Material for this task Block Start

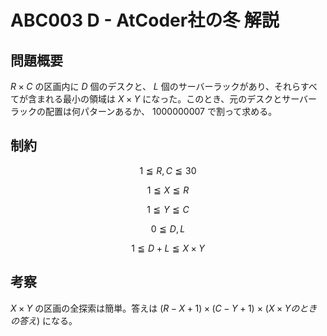 # ABC003 D - AtCoder社の冬 解説

## 問題概要

$R×C$ の区画内に $D$ 個のデスクと、 $L$ 個のサーバーラックがあり、それらすべてが含まれる最小の領域は $X×Y$ になった。このとき、元のデスクとサーバーラックの配置は何パターンあるか、 $1000000007$ で割って求める。

## 制約

$$ 1 \leqq R,C \leqq 30 $$

$$ 1 \leqq X \leqq R $$

$$ 1 \leqq Y \leqq C $$

$$ 0 \leqq D,L $$

$$ 1 \leqq D+L \leqq X×Y $$

## 考察

$X×Y$ の区画の全探索は簡単。答えは $(R-X+1)×(C-Y+1)$ × $(X×Yのときの答え)$ になる。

Material for this task Block End

* [Activity] For this exercise, transcribe the entries verbatim and skip all pictures.

* [Written answer]
 # ABC003 D - AtCoder社の冬 解説

## 問題概要

$R×C$ の区画内に $D$ 個のデスクと、 $L$ 個のサーバーラックがあり、それらすべてが含まれる最小の領域は $X×Y$ になった。このとき、元のデスクとサーバーラックの配置は何パターンあるか、 $1000000007$ で割って求める。

## 制約

$$ 1 \leqq R,C \leqq 30 $$

$$ 1 \leqq X \leqq R $$

$$ 1 \leqq Y \leqq C $$

$$ 0 \leqq D,L $$

$$ 1 \leqq D+L \leqq X×Y $$

## 考察

$X×Y$ の区画の全探索は簡単。答えは $(R-X+1)×(C-Y+1)$ × $(X×Yのときの答え)$ になる。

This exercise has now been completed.